Research on Schistosomiasis aims to create a comprehensive understanding of the distribution and prevalence of Schistosoma species in the region, focusing on both human and snail hosts. Molecular identification techniques will be employed to characterize different Schistosoma strains. The research will investigate the ecology of snail vectors, emphasizing their role in transmission dynamics.
Furthermore, the unit will explore DNA-based vaccines, with a focus on disrupting the life cycle of the parasite. Innovative methods such as recombinant DNA and bionanoparticles will be investigated for vaccine delivery, aiming at effective control and prevention strategies against schistosomiasis. This research endeavors to provide a robust foundation for the development of targeted interventions against schistosomiasis.
The research unit on Soil Transmitted Helminthiasis aims to establish a comprehensive understanding of the distribution and prevalence of helminth infections in the soil, focusing on key species.
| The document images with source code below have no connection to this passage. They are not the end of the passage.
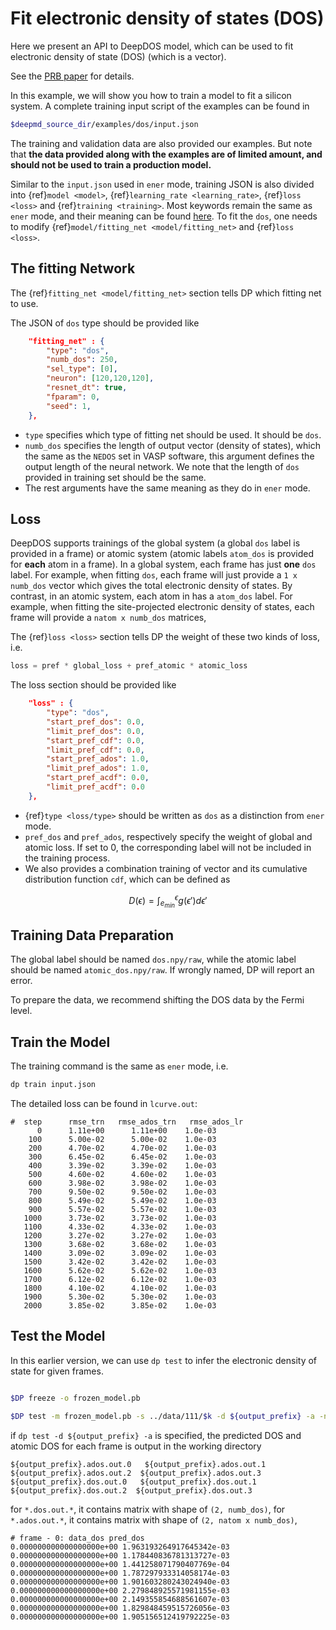 # Fit electronic density of states (DOS)

Here we present an API to DeepDOS model, which can be used to fit electronic density of state (DOS) (which is a vector).

See the [PRB paper](https://doi.org/10.1103/PhysRevB.105.174109) for details.

In this example, we will show you how to train a model to fit a silicon system. A complete training input script of the examples can be found in

```bash
$deepmd_source_dir/examples/dos/input.json
```

The training and validation data are also provided our examples. But note that **the data provided along with the examples are of limited amount, and should not be used to train a production model.**

Similar to the `input.json` used in `ener` mode, training JSON is also divided into {ref}`model <model>`, {ref}`learning_rate <learning_rate>`, {ref}`loss <loss>` and {ref}`training <training>`. Most keywords remain the same as `ener` mode, and their meaning can be found [here](train-se-e2-a.md). To fit the `dos`, one needs to modify {ref}`model/fitting_net <model/fitting_net>` and {ref}`loss <loss>`.

## The fitting Network

The {ref}`fitting_net <model/fitting_net>` section tells DP which fitting net to use.

The JSON of `dos` type should be provided like

```json
	"fitting_net" : {
		"type": "dos",
		"numb_dos": 250,
		"sel_type": [0],
		"neuron": [120,120,120],
		"resnet_dt": true,
		"fparam": 0,
		"seed": 1,
	},
```

-   `type` specifies which type of fitting net should be used. It should be `dos`.
-   `numb_dos` specifies the length of output vector (density of states), which the same as the `NEDOS` set in VASP software, this argument defines the output length of the neural network. We note that the length of `dos` provided in training set should be the same.
-   The rest arguments have the same meaning as they do in `ener` mode.

## Loss

DeepDOS supports trainings of the global system (a global `dos` label is provided in a frame) or atomic system (atomic labels `atom_dos` is provided for **each** atom in a frame). In a global system, each frame has just **one** `dos` label. For example, when fitting `dos`, each frame will just provide a `1 x numb_dos` vector which gives the total electronic density of states. By contrast, in an atomic system, each atom in has a `atom_dos` label. For example, when fitting the site-projected electronic density of states, each frame will provide a `natom x numb_dos` matrices,

The {ref}`loss <loss>` section tells DP the weight of these two kinds of loss, i.e.

```python
loss = pref * global_loss + pref_atomic * atomic_loss
```

The loss section should be provided like

```json
	"loss" : {
		"type": "dos",
		"start_pref_dos": 0.0,
		"limit_pref_dos": 0.0,
		"start_pref_cdf": 0.0,
		"limit_pref_cdf": 0.0,
		"start_pref_ados": 1.0,
		"limit_pref_ados": 1.0,
		"start_pref_acdf": 0.0,
		"limit_pref_acdf": 0.0
	},
```

-   {ref}`type <loss/type>` should be written as `dos` as a distinction from `ener` mode.
-   `pref_dos` and `pref_ados`, respectively specify the weight of global and atomic loss. If set to 0, the corresponding label will not be included in the training process.
-   We also provides a combination training of vector and its cumulative distribution function `cdf`, which can be defined as

$$D(\epsilon) = \int_{e_{min}}^{\epsilon} g(\epsilon')d\epsilon'$$


## Training Data Preparation

The global label should be named `dos.npy/raw`, while the atomic label should be named `atomic_dos.npy/raw`. If wrongly named, DP will report an error.

To prepare the data, we recommend shifting the DOS data by the Fermi level.

## Train the Model

The training command is the same as `ener` mode, i.e.

```bash
dp train input.json
```

The detailed loss can be found in `lcurve.out`:

```
#  step      rmse_trn   rmse_ados_trn   rmse_ados_lr
      0      1.11e+00      1.11e+00    1.0e-03
    100      5.00e-02      5.00e-02    1.0e-03
    200      4.70e-02      4.70e-02    1.0e-03
    300      6.45e-02      6.45e-02    1.0e-03
    400      3.39e-02      3.39e-02    1.0e-03
    500      4.60e-02      4.60e-02    1.0e-03
    600      3.98e-02      3.98e-02    1.0e-03
    700      9.50e-02      9.50e-02    1.0e-03
    800      5.49e-02      5.49e-02    1.0e-03
    900      5.57e-02      5.57e-02    1.0e-03
   1000      3.73e-02      3.73e-02    1.0e-03
   1100      4.33e-02      4.33e-02    1.0e-03
   1200      3.27e-02      3.27e-02    1.0e-03
   1300      3.68e-02      3.68e-02    1.0e-03
   1400      3.09e-02      3.09e-02    1.0e-03
   1500      3.42e-02      3.42e-02    1.0e-03
   1600      5.62e-02      5.62e-02    1.0e-03
   1700      6.12e-02      6.12e-02    1.0e-03
   1800      4.10e-02      4.10e-02    1.0e-03
   1900      5.30e-02      5.30e-02    1.0e-03
   2000      3.85e-02      3.85e-02    1.0e-03
```

## Test the Model

In this earlier version, we can use `dp test` to infer the electronic density of state for given frames.

```bash

$DP freeze -o frozen_model.pb

$DP test -m frozen_model.pb -s ../data/111/$k -d ${output_prefix} -a -n 100
```

if `dp test -d ${output_prefix} -a` is specified, the predicted DOS and atomic DOS for each frame is output in the working directory

```
${output_prefix}.ados.out.0   ${output_prefix}.ados.out.1  ${output_prefix}.ados.out.2  ${output_prefix}.ados.out.3
${output_prefix}.dos.out.0   ${output_prefix}.dos.out.1  ${output_prefix}.dos.out.2  ${output_prefix}.dos.out.3
```

for `*.dos.out.*`, it contains matrix with shape of `(2, numb_dos)`,
for `*.ados.out.*`, it contains matrix with shape of `(2, natom x numb_dos)`,

```
# frame - 0: data_dos pred_dos
0.000000000000000000e+00 1.963193264917645342e-03
0.000000000000000000e+00 1.178440836781313727e-03
0.000000000000000000e+00 1.441258071790407769e-04
0.000000000000000000e+00 1.787297933314058174e-03
0.000000000000000000e+00 1.901603280243024940e-03
0.000000000000000000e+00 2.279848925571981155e-03
0.000000000000000000e+00 2.149355854688561607e-03
0.000000000000000000e+00 1.829848459515726056e-03
0.000000000000000000e+00 1.905156512419792225e-03
```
Molecular identification methods will be employed to characterize different helminth strains and investigate their transmission dynamics.
The research will also explore the ecology of the soil environment and its impact on helminth survival and transmission. DNA-based vaccines will be a key focus, with an emphasis on disrupting the life cycle of helminths. Innovative delivery approaches, including recombinant DNA and bionanoparticles, will be investigated to enhance vaccine efficacy and contribute to the development of effective control strategies against soil-transmitted helminthiasis. This research initiative aspires to make substantial contributions to the understanding and management of soil-transmitted helminthiasis.